» Task instructions
Please write out exactly the lines of the data below from the line holding "for Django. <code>❗Unlicensed</code>" through the line holding "- Generic drag-and-drop", and leave out the rest.

Segment Start: Given information

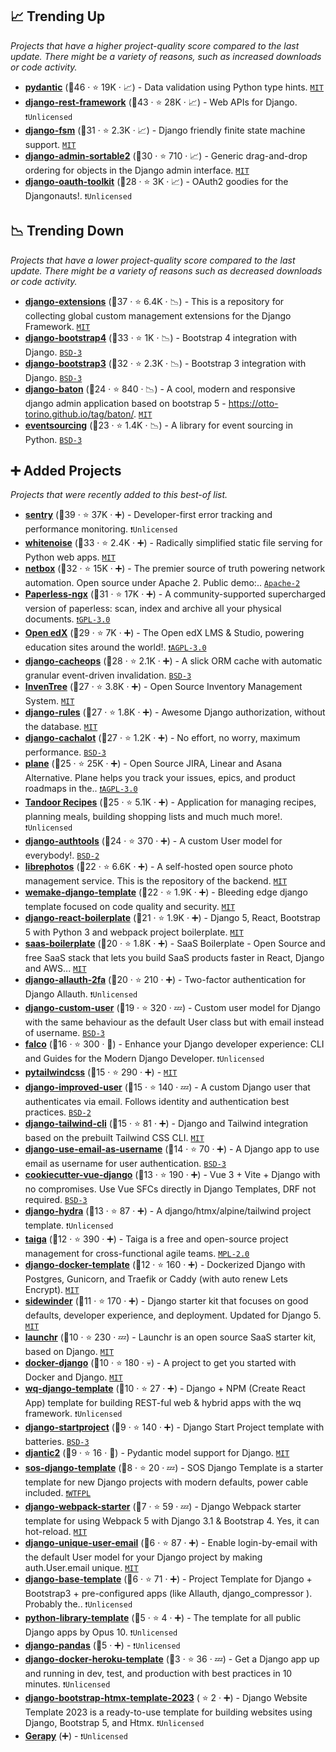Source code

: ## 📈 Trending Up

_Projects that have a higher project-quality score compared to the last update. There might be a variety of reasons, such as increased downloads or code activity._

- <b><a href="https://github.com/pydantic/pydantic">pydantic</a></b> (🥇46 ·  ⭐ 19K · 📈) - Data validation using Python type hints. <code><a href="http://bit.ly/34MBwT8">MIT</a></code>
- <b><a href="https://github.com/encode/django-rest-framework">django-rest-framework</a></b> (🥇43 ·  ⭐ 28K · 📈) - Web APIs for Django. <code>❗Unlicensed</code>
- <b><a href="https://github.com/viewflow/django-fsm">django-fsm</a></b> (🥇31 ·  ⭐ 2.3K · 📈) - Django friendly finite state machine support. <code><a href="http://bit.ly/34MBwT8">MIT</a></code>
- <b><a href="https://github.com/jrief/django-admin-sortable2">django-admin-sortable2</a></b> (🥈30 ·  ⭐ 710 · 📈) - Generic drag-and-drop ordering for objects in the Django admin interface. <code><a href="http://bit.ly/34MBwT8">MIT</a></code>
- <b><a href="https://github.com/jazzband/django-oauth-toolkit">django-oauth-toolkit</a></b> (🥈28 ·  ⭐ 3K · 📈) - OAuth2 goodies for the Djangonauts!. <code>❗Unlicensed</code>

## 📉 Trending Down

_Projects that have a lower project-quality score compared to the last update. There might be a variety of reasons such as decreased downloads or code activity._

- <b><a href="https://github.com/django-extensions/django-extensions">django-extensions</a></b> (🥇37 ·  ⭐ 6.4K · 📉) - This is a repository for collecting global custom management extensions for the Django Framework. <code><a href="http://bit.ly/34MBwT8">MIT</a></code>
- <b><a href="https://github.com/zostera/django-bootstrap4">django-bootstrap4</a></b> (🥇33 ·  ⭐ 1K · 📉) - Bootstrap 4 integration with Django. <code><a href="http://bit.ly/3aKzpTv">BSD-3</a></code>
- <b><a href="https://github.com/zostera/django-bootstrap3">django-bootstrap3</a></b> (🥈32 ·  ⭐ 2.3K · 📉) - Bootstrap 3 integration with Django. <code><a href="http://bit.ly/3aKzpTv">BSD-3</a></code>
- <b><a href="https://github.com/otto-torino/django-baton">django-baton</a></b> (🥉24 ·  ⭐ 840 · 📉) - A cool, modern and responsive django admin application based on bootstrap 5 - https://otto-torino.github.io/tag/baton/. <code><a href="http://bit.ly/34MBwT8">MIT</a></code>
- <b><a href="https://github.com/pyeventsourcing/eventsourcing">eventsourcing</a></b> (🥇23 ·  ⭐ 1.4K · 📉) - A library for event sourcing in Python. <code><a href="http://bit.ly/3aKzpTv">BSD-3</a></code>

## ➕ Added Projects

_Projects that were recently added to this best-of list._

- <b><a href="https://github.com/getsentry/sentry">sentry</a></b> (🥇39 ·  ⭐ 37K · ➕) - Developer-first error tracking and performance monitoring. <code>❗Unlicensed</code>
- <b><a href="https://github.com/evansd/whitenoise">whitenoise</a></b> (🥇33 ·  ⭐ 2.4K · ➕) - Radically simplified static file serving for Python web apps. <code><a href="http://bit.ly/34MBwT8">MIT</a></code>
- <b><a href="https://github.com/netbox-community/netbox">netbox</a></b> (🥇32 ·  ⭐ 15K · ➕) - The premier source of truth powering network automation. Open source under Apache 2. Public demo:.. <code><a href="http://bit.ly/3nYMfla">Apache-2</a></code>
- <b><a href="https://github.com/paperless-ngx/paperless-ngx">Paperless-ngx</a></b> (🥇31 ·  ⭐ 17K · ➕) - A community-supported supercharged version of paperless: scan, index and archive all your physical documents. <code><a href="http://bit.ly/2M0xdwT">❗️GPL-3.0</a></code>
- <b><a href="https://github.com/openedx/edx-platform">Open edX</a></b> (🥇29 ·  ⭐ 7K · ➕) - The Open edX LMS & Studio, powering education sites around the world!. <code><a href="http://bit.ly/3pwmjO5">❗️AGPL-3.0</a></code>
- <b><a href="https://github.com/Suor/django-cacheops">django-cacheops</a></b> (🥇28 ·  ⭐ 2.1K · ➕) - A slick ORM cache with automatic granular event-driven invalidation. <code><a href="http://bit.ly/3aKzpTv">BSD-3</a></code>
- <b><a href="https://github.com/inventree/InvenTree">InvenTree</a></b> (🥇27 ·  ⭐ 3.8K · ➕) - Open Source Inventory Management System. <code><a href="http://bit.ly/34MBwT8">MIT</a></code>
- <b><a href="https://github.com/dfunckt/django-rules">django-rules</a></b> (🥇27 ·  ⭐ 1.8K · ➕) - Awesome Django authorization, without the database. <code><a href="http://bit.ly/34MBwT8">MIT</a></code>
- <b><a href="https://github.com/noripyt/django-cachalot">django-cachalot</a></b> (🥉27 ·  ⭐ 1.2K · ➕) - No effort, no worry, maximum performance. <code><a href="http://bit.ly/3aKzpTv">BSD-3</a></code>
- <b><a href="https://github.com/makeplane/plane">plane</a></b> (🥇25 ·  ⭐ 25K · ➕) - Open Source JIRA, Linear and Asana Alternative. Plane helps you track your issues, epics, and product roadmaps in the.. <code><a href="http://bit.ly/3pwmjO5">❗️AGPL-3.0</a></code>
- <b><a href="https://github.com/TandoorRecipes/recipes">Tandoor Recipes</a></b> (🥇25 ·  ⭐ 5.1K · ➕) - Application for managing recipes, planning meals, building shopping lists and much much more!. <code>❗Unlicensed</code>
- <b><a href="https://github.com/fusionbox/django-authtools">django-authtools</a></b> (🥇24 ·  ⭐ 370 · ➕) - A custom User model for everybody!. <code><a href="http://bit.ly/3rqEWVr">BSD-2</a></code>
- <b><a href="https://github.com/LibrePhotos/librephotos">librephotos</a></b> (🥇22 ·  ⭐ 6.6K · ➕) - A self-hosted open source photo management service. This is the repository of the backend. <code><a href="http://bit.ly/34MBwT8">MIT</a></code>
- <b><a href="https://github.com/wemake-services/wemake-django-template">wemake-django-template</a></b> (🥇22 ·  ⭐ 1.9K · ➕) - Bleeding edge django template focused on code quality and security. <code><a href="http://bit.ly/34MBwT8">MIT</a></code>
- <b><a href="https://github.com/vintasoftware/django-react-boilerplate">django-react-boilerplate</a></b> (🥇21 ·  ⭐ 1.9K · ➕) - Django 5, React, Bootstrap 5 with Python 3 and webpack project boilerplate. <code><a href="http://bit.ly/34MBwT8">MIT</a></code>
- <b><a href="https://github.com/apptension/saas-boilerplate">saas-boilerplate</a></b> (🥇20 ·  ⭐ 1.8K · ➕) - SaaS Boilerplate - Open Source and free SaaS stack that lets you build SaaS products faster in React, Django and AWS... <code><a href="http://bit.ly/34MBwT8">MIT</a></code>
- <b><a href="https://github.com/valohai/django-allauth-2fa">django-allauth-2fa</a></b> (🥉20 ·  ⭐ 210 · ➕) - Two-factor authentication for Django Allauth. <code>❗Unlicensed</code>
- <b><a href="https://github.com/jcugat/django-custom-user">django-custom-user</a></b> (🥈19 ·  ⭐ 320 · 💤) - Custom user model for Django with the same behaviour as the default User class but with email instead of username. <code><a href="http://bit.ly/3aKzpTv">BSD-3</a></code>
- <b><a href="https://github.com/Tobi-De/falco">falco</a></b> (🥈16 ·  ⭐ 300 · 🐣) - Enhance your Django developer experience: CLI and Guides for the Modern Django Developer. <code>❗Unlicensed</code>
- <b><a href="https://github.com/timonweb/pytailwindcss">pytailwindcss</a></b> (🥉15 ·  ⭐ 290 · ➕) -  <code><a href="http://bit.ly/34MBwT8">MIT</a></code>
- <b><a href="https://github.com/jambonsw/django-improved-user">django-improved-user</a></b> (🥉15 ·  ⭐ 140 · 💤) - A custom Django user that authenticates via email. Follows identity and authentication best practices. <code><a href="http://bit.ly/3rqEWVr">BSD-2</a></code>
- <b><a href="https://github.com/oliverandrich/django-tailwind-cli">django-tailwind-cli</a></b> (🥉15 ·  ⭐ 81 · ➕) - Django and Tailwind integration based on the prebuilt Tailwind CSS CLI. <code><a href="http://bit.ly/34MBwT8">MIT</a></code>
- <b><a href="https://github.com/jmfederico/django-use-email-as-username">django-use-email-as-username</a></b> (🥉14 ·  ⭐ 70 · ➕) - A Django app to use email as username for user authentication. <code><a href="http://bit.ly/3aKzpTv">BSD-3</a></code>
- <b><a href="https://github.com/ilikerobots/cookiecutter-vue-django">cookiecutter-vue-django</a></b> (🥈13 ·  ⭐ 190 · ➕) - Vue 3 + Vite + Django with no compromises. Use Vue SFCs directly in Django Templates, DRF not required. <code><a href="http://bit.ly/3aKzpTv">BSD-3</a></code>
- <b><a href="https://github.com/Lightmatter/django-hydra">django-hydra</a></b> (🥈13 ·  ⭐ 87 · ➕) - A django/htmx/alpine/tailwind project template. <code>❗Unlicensed</code>
- <b><a href="https://github.com/kaleidos-ventures/taiga">taiga</a></b> (🥉12 ·  ⭐ 390 · ➕) - Taiga is a free and open-source project management for cross-functional agile teams. <code><a href="http://bit.ly/3postzC">MPL-2.0</a></code>
- <b><a href="https://github.com/amerkurev/django-docker-template">django-docker-template</a></b> (🥈12 ·  ⭐ 160 · ➕) - Dockerized Django with Postgres, Gunicorn, and Traefik or Caddy (with auto renew Lets Encrypt). <code><a href="http://bit.ly/34MBwT8">MIT</a></code>
- <b><a href="https://github.com/stribny/sidewinder">sidewinder</a></b> (🥉11 ·  ⭐ 170 · ➕) - Django starter kit that focuses on good defaults, developer experience, and deployment. Updated for Django 5. <code><a href="http://bit.ly/34MBwT8">MIT</a></code>
- <b><a href="https://github.com/jayfk/launchr">launchr</a></b> (🥉10 ·  ⭐ 230 · 💤) - Launchr is an open source SaaS starter kit, based on Django. <code><a href="http://bit.ly/34MBwT8">MIT</a></code>
- <b><a href="https://github.com/jpbruinsslot/docker-django">docker-django</a></b> (🥉10 ·  ⭐ 180 · 💀) - A project to get you started with Docker and Django. <code><a href="http://bit.ly/34MBwT8">MIT</a></code>
- <b><a href="https://github.com/wq/wq-django-template">wq-django-template</a></b> (🥈10 ·  ⭐ 27 · ➕) - Django + NPM (Create React App) template for building REST-ful web & hybrid apps with the wq framework. <code>❗Unlicensed</code>
- <b><a href="https://github.com/jefftriplett/django-startproject">django-startproject</a></b> (🥉9 ·  ⭐ 140 · ➕) - Django Start Project template with batteries. <code><a href="http://bit.ly/3aKzpTv">BSD-3</a></code>
- <b><a href="https://github.com/jonathan-s/djantic2">djantic2</a></b> (🥉9 ·  ⭐ 16 · 🐣) - Pydantic model support for Django. <code><a href="http://bit.ly/34MBwT8">MIT</a></code>
- <b><a href="https://github.com/erayerdin/sos-django-template">sos-django-template</a></b> (🥉8 ·  ⭐ 20 · 💤) - SOS Django Template is a starter template for new Django projects with modern defaults, power cable included. <code><a href="https://tldrlegal.com/search?q=WTFPL">❗️WTFPL</a></code>
- <b><a href="https://github.com/khadegd/django-webpack-starter">django-webpack-starter</a></b> (🥉7 ·  ⭐ 59 · 💤) - Django Webpack starter template for using Webpack 5 with Django 3.1 & Bootstrap 4. Yes, it can hot-reload. <code><a href="http://bit.ly/34MBwT8">MIT</a></code>
- <b><a href="https://github.com/carltongibson/django-unique-user-email">django-unique-user-email</a></b> (🥉6 ·  ⭐ 87 · ➕) - Enable login-by-email with the default User model for your Django project by making auth.User.email unique. <code><a href="http://bit.ly/34MBwT8">MIT</a></code>
- <b><a href="https://github.com/Alex-CodeLab/django-base-template">django-base-template</a></b> (🥉6 ·  ⭐ 71 · ➕) - Project Template for Django + Bootstrap3 + pre-configured apps (like Allauth, django_compressor ). Probably the.. <code>❗Unlicensed</code>
- <b><a href="https://github.com/Opus10/python-library-template">python-library-template</a></b> (🥉5 ·  ⭐ 4 · ➕) - The template for all public Django apps by Opus 10. <code>❗Unlicensed</code>
- <b><a href="{}">django-pandas</a></b> (🥇5 · ➕) -  <code>❗Unlicensed</code>
- <b><a href="https://github.com/bfirsh/django-docker-heroku-template">django-docker-heroku-template</a></b> (🥉3 ·  ⭐ 36 · 💤) - Get a Django app up and running in dev, test, and production with best practices in 10 minutes. <code>❗Unlicensed</code>
- <b><a href="https://github.com/digipodium/django-bootstrap-htmx-template-2023">django-bootstrap-htmx-template-2023</a></b> ( ⭐ 2 · ➕) - Django Website Template 2023 is a ready-to-use template for building websites using Django, Bootstrap 5, and Htmx. <code>❗Unlicensed</code>
- <b><a href="{}">Gerapy</a></b> (➕) -  <code>❗Unlicensed</code>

Segment End: Given information

» Solution for this exercise
- <b><a href="https://github.com/encode/django-rest-framework">django-rest-framework</a></b> (🥇43 ·  ⭐ 28K · 📈) - Web APIs for Django. <code>❗Unlicensed</code>
- <b><a href="https://github.com/viewflow/django-fsm">django-fsm</a></b> (🥇31 ·  ⭐ 2.3K · 📈) - Django friendly finite state machine support. <code><a href="http://bit.ly/34MBwT8">MIT</a></code>
- <b><a href="https://github.com/jrief/django-admin-sortable2">django-admin-sortable2</a></b> (🥈30 ·  ⭐ 710 · 📈) - Generic drag-and-drop ordering for objects in the Django admin interface. <code><a href="http://bit.ly/34MBwT8">MIT</a></code>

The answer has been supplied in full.